------ DATA TO USE

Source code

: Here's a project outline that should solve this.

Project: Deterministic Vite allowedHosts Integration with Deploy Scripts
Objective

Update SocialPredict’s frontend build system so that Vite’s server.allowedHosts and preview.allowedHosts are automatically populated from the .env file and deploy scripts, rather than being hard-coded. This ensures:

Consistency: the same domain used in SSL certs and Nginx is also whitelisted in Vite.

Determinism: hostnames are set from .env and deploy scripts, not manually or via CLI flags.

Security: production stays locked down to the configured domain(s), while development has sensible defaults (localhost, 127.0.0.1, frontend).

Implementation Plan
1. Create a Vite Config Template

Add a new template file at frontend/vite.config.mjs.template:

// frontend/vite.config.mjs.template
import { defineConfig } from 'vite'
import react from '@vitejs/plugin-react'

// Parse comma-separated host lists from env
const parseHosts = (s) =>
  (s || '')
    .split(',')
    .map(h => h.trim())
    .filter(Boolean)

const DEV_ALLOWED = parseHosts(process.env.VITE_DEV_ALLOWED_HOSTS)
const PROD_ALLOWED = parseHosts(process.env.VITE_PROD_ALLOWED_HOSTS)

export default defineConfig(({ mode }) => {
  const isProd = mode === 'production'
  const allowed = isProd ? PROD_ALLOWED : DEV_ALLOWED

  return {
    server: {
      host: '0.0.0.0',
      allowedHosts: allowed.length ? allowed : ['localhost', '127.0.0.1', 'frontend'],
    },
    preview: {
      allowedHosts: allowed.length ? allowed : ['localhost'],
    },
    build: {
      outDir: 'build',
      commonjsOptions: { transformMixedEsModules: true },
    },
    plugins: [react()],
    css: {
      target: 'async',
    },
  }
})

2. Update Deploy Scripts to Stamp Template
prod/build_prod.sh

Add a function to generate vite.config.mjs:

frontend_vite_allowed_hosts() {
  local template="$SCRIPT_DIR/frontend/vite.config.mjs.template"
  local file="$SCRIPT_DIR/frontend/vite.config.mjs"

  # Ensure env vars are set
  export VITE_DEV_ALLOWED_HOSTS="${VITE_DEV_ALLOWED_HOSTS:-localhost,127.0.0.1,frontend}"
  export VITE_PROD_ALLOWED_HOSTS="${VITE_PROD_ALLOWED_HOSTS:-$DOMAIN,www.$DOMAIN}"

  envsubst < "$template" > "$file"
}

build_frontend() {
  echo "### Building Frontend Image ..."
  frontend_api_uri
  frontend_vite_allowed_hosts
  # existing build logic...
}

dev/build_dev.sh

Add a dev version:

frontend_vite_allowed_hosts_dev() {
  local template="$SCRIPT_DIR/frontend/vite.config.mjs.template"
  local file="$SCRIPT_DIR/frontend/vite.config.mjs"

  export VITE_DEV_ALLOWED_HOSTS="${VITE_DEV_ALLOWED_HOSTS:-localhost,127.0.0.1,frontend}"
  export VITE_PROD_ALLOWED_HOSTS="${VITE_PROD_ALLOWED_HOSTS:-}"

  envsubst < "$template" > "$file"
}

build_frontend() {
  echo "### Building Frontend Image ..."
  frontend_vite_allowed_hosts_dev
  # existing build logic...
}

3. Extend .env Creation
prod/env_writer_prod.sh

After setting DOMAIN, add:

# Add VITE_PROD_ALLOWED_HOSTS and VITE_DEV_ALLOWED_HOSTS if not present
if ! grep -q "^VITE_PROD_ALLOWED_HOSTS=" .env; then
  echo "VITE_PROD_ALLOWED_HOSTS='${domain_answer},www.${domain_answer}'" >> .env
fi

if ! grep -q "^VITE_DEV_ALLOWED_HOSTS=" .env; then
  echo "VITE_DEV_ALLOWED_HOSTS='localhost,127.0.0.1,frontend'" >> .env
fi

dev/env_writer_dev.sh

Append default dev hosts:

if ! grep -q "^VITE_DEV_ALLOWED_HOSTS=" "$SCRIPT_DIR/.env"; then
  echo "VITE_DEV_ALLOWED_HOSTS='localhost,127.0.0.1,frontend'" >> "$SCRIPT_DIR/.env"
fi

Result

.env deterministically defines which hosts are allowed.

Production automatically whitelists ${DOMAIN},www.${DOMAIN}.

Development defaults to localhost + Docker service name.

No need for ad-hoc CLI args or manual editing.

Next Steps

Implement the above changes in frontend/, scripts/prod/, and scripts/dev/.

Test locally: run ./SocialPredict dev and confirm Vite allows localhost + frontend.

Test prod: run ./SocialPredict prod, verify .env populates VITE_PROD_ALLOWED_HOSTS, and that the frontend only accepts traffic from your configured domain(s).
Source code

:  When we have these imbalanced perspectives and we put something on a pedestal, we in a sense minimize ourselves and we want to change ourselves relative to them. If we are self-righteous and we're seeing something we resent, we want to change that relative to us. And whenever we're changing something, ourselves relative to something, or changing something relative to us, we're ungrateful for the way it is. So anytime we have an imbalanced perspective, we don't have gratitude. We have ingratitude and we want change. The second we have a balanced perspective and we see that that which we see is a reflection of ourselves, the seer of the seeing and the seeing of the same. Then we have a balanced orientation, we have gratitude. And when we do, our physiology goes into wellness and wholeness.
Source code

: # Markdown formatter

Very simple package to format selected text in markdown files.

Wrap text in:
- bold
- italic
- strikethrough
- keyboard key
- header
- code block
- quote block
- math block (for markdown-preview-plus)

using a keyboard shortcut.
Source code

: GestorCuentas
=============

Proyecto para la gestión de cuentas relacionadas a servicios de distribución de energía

------------

▶ TASK BRIEF
The answer must be the full data, repeated word for word.

▶ TASK RESULT
Source code

: Here's a project outline that should solve this.

Project: Deterministic Vite allowedHosts Integration with Deploy Scripts
Objective

Update SocialPredict’s frontend build system so that Vite’s server.allowedHosts and preview.allowedHosts are automatically populated from the .env file and deploy scripts, rather than being hard-coded. This ensures:

Consistency: the same domain used in SSL certs and Nginx is also whitelisted in Vite.

Determinism: hostnames are set from .env and deploy scripts, not manually or via CLI flags.

Security: production stays locked down to the configured domain(s), while development has sensible defaults (localhost, 127.0.0.1, frontend).

Implementation Plan
1. Create a Vite Config Template

Add a new template file at frontend/vite.config.mjs.template:

// frontend/vite.config.mjs.template
import { defineConfig } from 'vite'
import react from '@vitejs/plugin-react'

// Parse comma-separated host lists from env
const parseHosts = (s) =>
  (s || '')
    .split(',')
    .map(h => h.trim())
    .filter(Boolean)

const DEV_ALLOWED = parseHosts(process.env.VITE_DEV_ALLOWED_HOSTS)
const PROD_ALLOWED = parseHosts(process.env.VITE_PROD_ALLOWED_HOSTS)

export default defineConfig(({ mode }) => {
  const isProd = mode === 'production'
  const allowed = isProd ? PROD_ALLOWED : DEV_ALLOWED

  return {
    server: {
      host: '0.0.0.0',
      allowedHosts: allowed.length ? allowed : ['localhost', '127.0.0.1', 'frontend'],
    },
    preview: {
      allowedHosts: allowed.length ? allowed : ['localhost'],
    },
    build: {
      outDir: 'build',
      commonjsOptions: { transformMixedEsModules: true },
    },
    plugins: [react()],
    css: {
      target: 'async',
    },
  }
})

2. Update Deploy Scripts to Stamp Template
prod/build_prod.sh

Add a function to generate vite.config.mjs:

frontend_vite_allowed_hosts() {
  local template="$SCRIPT_DIR/frontend/vite.config.mjs.template"
  local file="$SCRIPT_DIR/frontend/vite.config.mjs"

  # Ensure env vars are set
  export VITE_DEV_ALLOWED_HOSTS="${VITE_DEV_ALLOWED_HOSTS:-localhost,127.0.0.1,frontend}"
  export VITE_PROD_ALLOWED_HOSTS="${VITE_PROD_ALLOWED_HOSTS:-$DOMAIN,www.$DOMAIN}"

  envsubst < "$template" > "$file"
}

build_frontend() {
  echo "### Building Frontend Image ..."
  frontend_api_uri
  frontend_vite_allowed_hosts
  # existing build logic...
}

dev/build_dev.sh

Add a dev version:

frontend_vite_allowed_hosts_dev() {
  local template="$SCRIPT_DIR/frontend/vite.config.mjs.template"
  local file="$SCRIPT_DIR/frontend/vite.config.mjs"

  export VITE_DEV_ALLOWED_HOSTS="${VITE_DEV_ALLOWED_HOSTS:-localhost,127.0.0.1,frontend}"
  export VITE_PROD_ALLOWED_HOSTS="${VITE_PROD_ALLOWED_HOSTS:-}"

  envsubst < "$template" > "$file"
}

build_frontend() {
  echo "### Building Frontend Image ..."
  frontend_vite_allowed_hosts_dev
  # existing build logic...
}

3. Extend .env Creation
prod/env_writer_prod.sh

After setting DOMAIN, add:

# Add VITE_PROD_ALLOWED_HOSTS and VITE_DEV_ALLOWED_HOSTS if not present
if ! grep -q "^VITE_PROD_ALLOWED_HOSTS=" .env; then
  echo "VITE_PROD_ALLOWED_HOSTS='${domain_answer},www.${domain_answer}'" >> .env
fi

if ! grep -q "^VITE_DEV_ALLOWED_HOSTS=" .env; then
  echo "VITE_DEV_ALLOWED_HOSTS='localhost,127.0.0.1,frontend'" >> .env
fi

dev/env_writer_dev.sh

Append default dev hosts:

if ! grep -q "^VITE_DEV_ALLOWED_HOSTS=" "$SCRIPT_DIR/.env"; then
  echo "VITE_DEV_ALLOWED_HOSTS='localhost,127.0.0.1,frontend'" >> "$SCRIPT_DIR/.env"
fi

Result

.env deterministically defines which hosts are allowed.

Production automatically whitelists ${DOMAIN},www.${DOMAIN}.

Development defaults to localhost + Docker service name.

No need for ad-hoc CLI args or manual editing.

Next Steps

Implement the above changes in frontend/, scripts/prod/, and scripts/dev/.

Test locally: run ./SocialPredict dev and confirm Vite allows localhost + frontend.

Test prod: run ./SocialPredict prod, verify .env populates VITE_PROD_ALLOWED_HOSTS, and that the frontend only accepts traffic from your configured domain(s).
Source code

:  When we have these imbalanced perspectives and we put something on a pedestal, we in a sense minimize ourselves and we want to change ourselves relative to them. If we are self-righteous and we're seeing something we resent, we want to change that relative to us. And whenever we're changing something, ourselves relative to something, or changing something relative to us, we're ungrateful for the way it is. So anytime we have an imbalanced perspective, we don't have gratitude. We have ingratitude and we want change. The second we have a balanced perspective and we see that that which we see is a reflection of ourselves, the seer of the seeing and the seeing of the same. Then we have a balanced orientation, we have gratitude. And when we do, our physiology goes into wellness and wholeness.
Source code

: # Markdown formatter

Very simple package to format selected text in markdown files.

Wrap text in:
- bold
- italic
- strikethrough
- keyboard key
- header
- code block
- quote block
- math block (for markdown-preview-plus)

using a keyboard shortcut.
Source code

: GestorCuentas
=============

Proyecto para la gestión de cuentas relacionadas a servicios de distribución de energía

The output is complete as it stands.